_EXERCISE DETAILS:_ For the entries below, the expected answer is the line with "Once you finish", the line with "## Part 3: FAQs about YouTube Shorts", and every line between them, exactly as written, and nothing more.

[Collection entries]
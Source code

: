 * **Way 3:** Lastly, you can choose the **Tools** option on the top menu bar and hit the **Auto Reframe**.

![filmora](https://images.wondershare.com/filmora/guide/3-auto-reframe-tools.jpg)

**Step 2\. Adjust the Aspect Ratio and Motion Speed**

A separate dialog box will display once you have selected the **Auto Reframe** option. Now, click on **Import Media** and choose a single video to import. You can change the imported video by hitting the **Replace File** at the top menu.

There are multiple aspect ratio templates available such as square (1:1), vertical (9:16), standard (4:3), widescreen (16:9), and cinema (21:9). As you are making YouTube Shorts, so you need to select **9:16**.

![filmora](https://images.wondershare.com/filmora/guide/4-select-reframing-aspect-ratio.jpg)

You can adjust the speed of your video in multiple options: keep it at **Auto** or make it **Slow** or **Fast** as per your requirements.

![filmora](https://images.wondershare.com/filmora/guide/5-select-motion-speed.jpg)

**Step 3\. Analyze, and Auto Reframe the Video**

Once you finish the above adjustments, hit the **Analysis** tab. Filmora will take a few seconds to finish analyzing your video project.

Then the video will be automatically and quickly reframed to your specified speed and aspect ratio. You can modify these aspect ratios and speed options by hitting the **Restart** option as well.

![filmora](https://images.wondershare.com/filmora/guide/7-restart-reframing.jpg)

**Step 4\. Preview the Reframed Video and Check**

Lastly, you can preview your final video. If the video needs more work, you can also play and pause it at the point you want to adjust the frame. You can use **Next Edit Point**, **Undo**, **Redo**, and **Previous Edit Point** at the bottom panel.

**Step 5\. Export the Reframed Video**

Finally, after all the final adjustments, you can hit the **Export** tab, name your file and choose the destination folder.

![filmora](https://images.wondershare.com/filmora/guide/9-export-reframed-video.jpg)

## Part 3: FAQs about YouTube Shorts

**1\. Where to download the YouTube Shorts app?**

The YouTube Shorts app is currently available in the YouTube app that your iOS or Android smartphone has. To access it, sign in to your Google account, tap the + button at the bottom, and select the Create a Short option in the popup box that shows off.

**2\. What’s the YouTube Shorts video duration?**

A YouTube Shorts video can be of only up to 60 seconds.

_REPLY TO THE EXERCISE:_
Once you finish the above adjustments, hit the **Analysis** tab. Filmora will take a few seconds to finish analyzing your video project.

Then the video will be automatically and quickly reframed to your specified speed and aspect ratio. You can modify these aspect ratios and speed options by hitting the **Restart** option as well.

![filmora](https://images.wondershare.com/filmora/guide/7-restart-reframing.jpg)

**Step 4\. Preview the Reframed Video and Check**

Lastly, you can preview your final video. If the video needs more work, you can also play and pause it at the point you want to adjust the frame. You can use **Next Edit Point**, **Undo**, **Redo**, and **Previous Edit Point** at the bottom panel.

**Step 5\. Export the Reframed Video**

Finally, after all the final adjustments, you can hit the **Export** tab, name your file and choose the destination folder.

![filmora](https://images.wondershare.com/filmora/guide/9-export-reframed-video.jpg)

## Part 3: FAQs about YouTube Shorts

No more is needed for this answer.